*EXERCISE DETAILS*:
The answer is to be an exact copy of the lines below running from the line with "930 (1969); M.~Breidenbach" down to the line with "SLAC-PUB-1814 (1976), unpublished.", both ends included, and nothing more.
---------- RECORDED INFORMATION
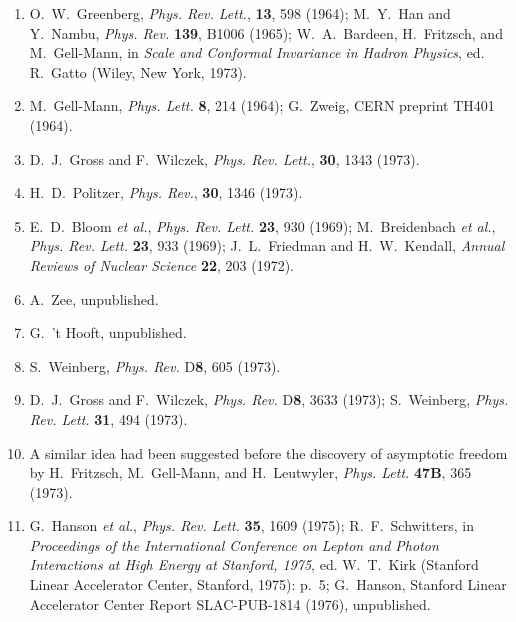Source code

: \begin{enumerate}
  \item {}\label{ch18-ref-10}
  O.~W.~Greenberg, \textit{Phys. Rev. Lett.}, \textbf{13}, 598 (1964); M.~Y.~Han and Y.~Nambu, \textit{Phys. Rev.} \textbf{139}, B1006 (1965); W.~A.~Bardeen, H.~Fritzsch, and M.~Gell-Mann, in \textit{Scale and Conformal Invariance in Hadron Physics}, ed. R.~Gatto (Wiley, New York, 1973).

  \item {}\label{ch18-ref-11}
  M.~Gell-Mann, \textit{Phys. Lett.} \textbf{8}, 214 (1964); G.~Zweig, CERN preprint TH401 (1964).

  \item {}\label{ch18-ref-12}
  D.~J.~Gross and F.~Wilczek, \textit{Phys. Rev. Lett.}, \textbf{30}, 1343 (1973).

  \item {}\label{ch18-ref-13}
  H.~D.~Politzer, \textit{Phys. Rev.}, \textbf{30}, 1346 (1973).

  \item {}\label{ch18-ref-14}
  E.~D.~Bloom \textit{et al.}, \textit{Phys. Rev. Lett.} \textbf{23}, 930 (1969); M.~Breidenbach \textit{et al.}, \textit{Phys. Rev. Lett.} \textbf{23}, 933 (1969); J.~L.~Friedman and H.~W.~Kendall, \textit{Annual Reviews of Nuclear Science} \textbf{22}, 203 (1972).

  \item {}\label{ch18-ref-15}
  A.~Zee, unpublished.

  \item {}\label{ch18-ref-16}
  G.~'t Hooft, unpublished.

  \item {}\label{ch18-ref-17}
  S.~Weinberg, \textit{Phys. Rev.} D\textbf{8}, 605 (1973).

  \item {}\label{ch18-ref-18}
  D.~J.~Gross and F.~Wilczek, \textit{Phys. Rev.} D\textbf{8}, 3633 (1973); S.~Weinberg, \textit{Phys. Rev. Lett.} \textbf{31}, 494 (1973).

  \item {}\label{ch18-ref-19}
  A similar idea had been suggested before the discovery of asymptotic freedom by H.~Fritzsch, M.~Gell-Mann, and H.~Leutwyler, \textit{Phys. Lett.} \textbf{47B}, 365 (1973).

  \item {}\label{ch18-ref-20}
  G.~Hanson \textit{et al.}, \textit{Phys. Rev. Lett.} \textbf{35}, 1609 (1975); R.~F.~Schwitters, in \textit{Proceedings of the International Conference on Lepton and Photon Interactions at High Energy at Stanford, 1975}, ed. W.~T.~Kirk (Stanford Linear Accelerator Center, Stanford, 1975): p.~5; G.~Hanson, Stanford Linear Accelerator Center Report SLAC-PUB-1814 (1976), unpublished.


\end{enumerate}
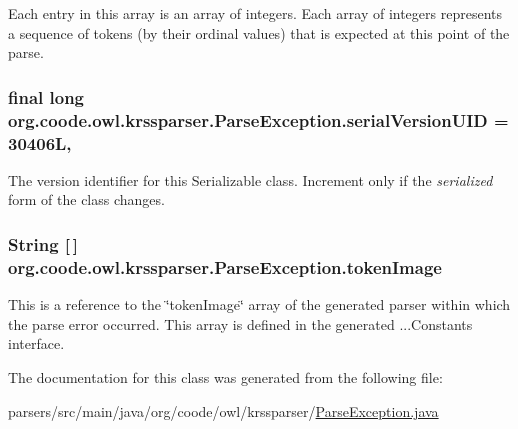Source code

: Each entry in this array is an array of integers. Each array of integers represents a sequence of tokens (by their ordinal values) that is expected at this point of the parse. \hypertarget{classorg_1_1coode_1_1owl_1_1krssparser_1_1_parse_exception_a71ec3f0951e37e345d2298d5b9a16544}{
\subsubsection[{serial\-Version\-U\-I\-D}]{\setlength{\rightskip}{0pt plus 5cm}final long org.\-coode.\-owl.\-krssparser.\-Parse\-Exception.\-serial\-Version\-U\-I\-D = 30406\-L\hspace{0.3cm}{\ttfamily [static]}, {\ttfamily [private]}}}\label{classorg_1_1coode_1_1owl_1_1krssparser_1_1_parse_exception_a71ec3f0951e37e345d2298d5b9a16544}
The version identifier for this Serializable class. Increment only if the {\itshape serialized} form of the class changes. \hypertarget{classorg_1_1coode_1_1owl_1_1krssparser_1_1_parse_exception_af6ee3cfb4377ffaa7eaa55dc3fa619ae}{
\subsubsection[{token\-Image}]{\setlength{\rightskip}{0pt plus 5cm}String \mbox{[}$\,$\mbox{]} org.\-coode.\-owl.\-krssparser.\-Parse\-Exception.\-token\-Image}}\label{classorg_1_1coode_1_1owl_1_1krssparser_1_1_parse_exception_af6ee3cfb4377ffaa7eaa55dc3fa619ae}
This is a reference to the \char`\"{}token\-Image\char`\"{} array of the generated parser within which the parse error occurred. This array is defined in the generated ...Constants interface. 

The documentation for this class was generated from the following file\-:\begin{DoxyCompactItemize}
\item 
parsers/src/main/java/org/coode/owl/krssparser/\hyperlink{org_2coode_2owl_2krssparser_2_parse_exception_8java}{Parse\-Exception.\-java}\end{DoxyCompactItemize}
--------------------
*ANSWER SECTION*:
  E.~D.~Bloom \textit{et al.}, \textit{Phys. Rev. Lett.} \textbf{23}, 930 (1969); M.~Breidenbach \textit{et al.}, \textit{Phys. Rev. Lett.} \textbf{23}, 933 (1969); J.~L.~Friedman and H.~W.~Kendall, \textit{Annual Reviews of Nuclear Science} \textbf{22}, 203 (1972).

  \item {}\label{ch18-ref-15}
  A.~Zee, unpublished.

  \item {}\label{ch18-ref-16}
  G.~'t Hooft, unpublished.

  \item {}\label{ch18-ref-17}
  S.~Weinberg, \textit{Phys. Rev.} D\textbf{8}, 605 (1973).

  \item {}\label{ch18-ref-18}
  D.~J.~Gross and F.~Wilczek, \textit{Phys. Rev.} D\textbf{8}, 3633 (1973); S.~Weinberg, \textit{Phys. Rev. Lett.} \textbf{31}, 494 (1973).

  \item {}\label{ch18-ref-19}
  A similar idea had been suggested before the discovery of asymptotic freedom by H.~Fritzsch, M.~Gell-Mann, and H.~Leutwyler, \textit{Phys. Lett.} \textbf{47B}, 365 (1973).

  \item {}\label{ch18-ref-20}
  G.~Hanson \textit{et al.}, \textit{Phys. Rev. Lett.} \textbf{35}, 1609 (1975); R.~F.~Schwitters, in \textit{Proceedings of the International Conference on Lepton and Photon Interactions at High Energy at Stanford, 1975}, ed. W.~T.~Kirk (Stanford Linear Accelerator Center, Stanford, 1975): p.~5; G.~Hanson, Stanford Linear Accelerator Center Report SLAC-PUB-1814 (1976), unpublished.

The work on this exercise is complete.